Probably not true, but it would be kinda cool:).
Obviously, that would only apply if it took place within our universe. Clearly if we could open a portal to another universe, or create mini purpose-made universes that we could extract usable energy from (like the Ancients on Stargate with their Zero Point Modules:P), then it would be simple to violate the Second Law on any scale (though that probably wouldn’t be a true violation, since the law only applies within a closed system).
I also think it would be surprising if we found out that the universe was… how could you put it… um… “dimensionally consistent” maybe. IE: the 4 dimensions shrink as we go back in time, and expand as we go forward in time. So when the universe was very young and small (from our perspective), time was going very quickly, so for anything living in that era, it would appear just like the universe today.
And as you go forward in time, and the universe experiences heat death (from our perspective) if you zoom out far enough, and speed up time far enough, you’d find out that all those little photons zooming around were actually the building blocks for reaaaaalllly big quarks and such things.
It would mean that while our universe is finite in our 3 familiar spacial dimensions, it would be effectively infinite in the time dimension do to the compression and expansion of time (it would have to expand and contract in order for the speed of light to appear constant from any reference frame).
Again, probably not true, but I think it would be cool. It would be nice to know that the universe wasn’t going to die a long, slow death, forever.
errr, obviously I meant “So when the universe was very young and small (from our perspective), time was going very slowly”.
What came to me as a surprise is what Feynman predicted on quantum mechanics “…and you will find someday that, after all, it isn’t as horrible as it looks”. Feynman’s Epilogue in The Feynman Lectures on Physics.
A reconciliation of modern science with spiritual experience. Human culture has spawned both these directions of enquiry and discovered commonalities in both directions. Perhaps such a reconciliation leads to a totally novel aspect of human culture. Maybe the nature and structure of time becomes better understood and assimilated. (I have not distinguished between past & future items and not addressed the surprise motif, but feel that what I write has connection with the theme of discussion.)
Anything that would add credence to mind-body duality would and should be the most surprising and important discoveries of all time. I’m not holding my breath, but if evidence was found to show that some part of our minds were not bound by the material brain, than that would literally blow my mind.

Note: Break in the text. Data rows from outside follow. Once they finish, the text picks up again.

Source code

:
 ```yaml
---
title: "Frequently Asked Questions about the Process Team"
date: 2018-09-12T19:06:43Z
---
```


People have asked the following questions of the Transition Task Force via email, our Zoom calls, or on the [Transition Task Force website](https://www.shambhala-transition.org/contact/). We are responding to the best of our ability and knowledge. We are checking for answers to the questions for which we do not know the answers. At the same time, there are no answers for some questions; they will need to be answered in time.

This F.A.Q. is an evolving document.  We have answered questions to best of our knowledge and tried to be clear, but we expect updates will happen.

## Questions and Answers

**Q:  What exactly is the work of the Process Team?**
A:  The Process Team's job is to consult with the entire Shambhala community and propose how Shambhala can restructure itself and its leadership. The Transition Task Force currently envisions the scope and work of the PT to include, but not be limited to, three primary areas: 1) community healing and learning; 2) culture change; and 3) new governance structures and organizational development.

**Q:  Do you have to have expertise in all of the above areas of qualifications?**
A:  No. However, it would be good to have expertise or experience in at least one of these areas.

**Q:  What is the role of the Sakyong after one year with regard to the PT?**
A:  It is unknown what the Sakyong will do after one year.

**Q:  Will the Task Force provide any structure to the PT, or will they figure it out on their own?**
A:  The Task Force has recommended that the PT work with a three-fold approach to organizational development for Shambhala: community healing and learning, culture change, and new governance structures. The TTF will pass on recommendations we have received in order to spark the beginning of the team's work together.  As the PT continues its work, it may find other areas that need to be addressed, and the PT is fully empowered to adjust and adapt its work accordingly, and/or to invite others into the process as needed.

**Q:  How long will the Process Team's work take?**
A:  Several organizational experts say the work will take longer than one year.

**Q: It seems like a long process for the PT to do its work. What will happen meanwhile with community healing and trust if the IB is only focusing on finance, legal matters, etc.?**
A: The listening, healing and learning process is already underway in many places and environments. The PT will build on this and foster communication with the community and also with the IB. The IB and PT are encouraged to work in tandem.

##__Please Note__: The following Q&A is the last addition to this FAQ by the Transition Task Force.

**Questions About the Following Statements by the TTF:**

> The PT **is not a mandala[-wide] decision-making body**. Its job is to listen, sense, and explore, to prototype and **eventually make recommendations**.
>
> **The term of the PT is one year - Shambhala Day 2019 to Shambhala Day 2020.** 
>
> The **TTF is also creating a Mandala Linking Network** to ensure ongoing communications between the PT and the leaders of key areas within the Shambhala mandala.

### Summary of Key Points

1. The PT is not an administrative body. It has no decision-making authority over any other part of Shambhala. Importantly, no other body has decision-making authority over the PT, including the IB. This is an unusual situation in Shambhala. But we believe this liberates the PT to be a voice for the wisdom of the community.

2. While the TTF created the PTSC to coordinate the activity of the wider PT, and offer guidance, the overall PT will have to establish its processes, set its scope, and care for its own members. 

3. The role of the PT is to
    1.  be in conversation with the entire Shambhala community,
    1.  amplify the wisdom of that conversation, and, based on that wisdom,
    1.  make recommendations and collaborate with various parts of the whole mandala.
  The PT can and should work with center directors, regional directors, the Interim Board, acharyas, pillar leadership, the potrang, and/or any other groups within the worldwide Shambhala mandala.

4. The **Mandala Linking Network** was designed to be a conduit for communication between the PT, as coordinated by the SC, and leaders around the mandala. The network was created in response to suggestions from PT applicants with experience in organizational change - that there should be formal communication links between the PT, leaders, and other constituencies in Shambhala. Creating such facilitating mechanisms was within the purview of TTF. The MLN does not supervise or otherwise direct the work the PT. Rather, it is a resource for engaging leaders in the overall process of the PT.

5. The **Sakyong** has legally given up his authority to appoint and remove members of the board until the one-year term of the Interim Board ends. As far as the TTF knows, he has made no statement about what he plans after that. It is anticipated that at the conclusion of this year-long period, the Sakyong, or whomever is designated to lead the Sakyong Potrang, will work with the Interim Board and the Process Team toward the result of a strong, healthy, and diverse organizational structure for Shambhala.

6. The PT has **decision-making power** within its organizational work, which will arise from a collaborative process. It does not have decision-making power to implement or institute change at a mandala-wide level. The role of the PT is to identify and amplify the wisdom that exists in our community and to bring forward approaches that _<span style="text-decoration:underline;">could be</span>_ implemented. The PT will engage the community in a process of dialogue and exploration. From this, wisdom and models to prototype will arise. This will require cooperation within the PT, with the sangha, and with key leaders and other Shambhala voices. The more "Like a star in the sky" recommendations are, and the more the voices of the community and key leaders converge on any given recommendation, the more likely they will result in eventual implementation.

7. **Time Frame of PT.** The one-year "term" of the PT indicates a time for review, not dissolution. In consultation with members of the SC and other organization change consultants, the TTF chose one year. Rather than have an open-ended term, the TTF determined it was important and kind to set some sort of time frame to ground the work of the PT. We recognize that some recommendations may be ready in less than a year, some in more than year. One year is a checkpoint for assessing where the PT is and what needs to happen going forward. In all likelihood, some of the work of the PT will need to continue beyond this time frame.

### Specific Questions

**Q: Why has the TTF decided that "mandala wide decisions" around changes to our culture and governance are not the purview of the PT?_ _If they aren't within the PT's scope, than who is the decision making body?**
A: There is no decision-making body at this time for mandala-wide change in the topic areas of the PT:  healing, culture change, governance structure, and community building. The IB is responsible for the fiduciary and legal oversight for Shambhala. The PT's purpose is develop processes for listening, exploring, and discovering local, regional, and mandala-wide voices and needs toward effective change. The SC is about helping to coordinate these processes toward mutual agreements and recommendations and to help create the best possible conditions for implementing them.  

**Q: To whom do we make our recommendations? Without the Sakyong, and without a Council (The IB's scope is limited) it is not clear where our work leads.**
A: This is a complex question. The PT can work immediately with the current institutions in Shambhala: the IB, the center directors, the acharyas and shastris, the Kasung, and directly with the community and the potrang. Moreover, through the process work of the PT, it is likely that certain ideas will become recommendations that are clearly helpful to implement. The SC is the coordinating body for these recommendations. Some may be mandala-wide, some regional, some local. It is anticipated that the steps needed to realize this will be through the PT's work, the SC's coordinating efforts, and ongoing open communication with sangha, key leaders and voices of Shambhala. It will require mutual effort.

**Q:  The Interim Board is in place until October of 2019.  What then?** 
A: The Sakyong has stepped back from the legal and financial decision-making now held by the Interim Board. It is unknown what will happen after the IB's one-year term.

That would also have repercussions in everything from biology to fundamental physics to even mathematics.
I’m sure the most surprising thing to early hunter-gatherers was motions of celestial bodies. The second most was the discovery of beer.
I think the most startling discover in the future would be the discovery of non-human intelligence, whether it was AI or other. I think it would be more startling if intelligence was discovered in some unexpected environment.
The biggest surprise to date? How utterly predictable (and pathetic) human behavior is. Hopefully a non-human intelligence wouldn’t share the same flaws, but I doubt that WE could be the creators of such an intelligence.
Oh …
It shows that I never had a head for maths, doesn’t it?
Thank you.
So what if it is false? Not that I think it is, but someone must have looked at what the consequences would be in order to attempt a proof by contradiction.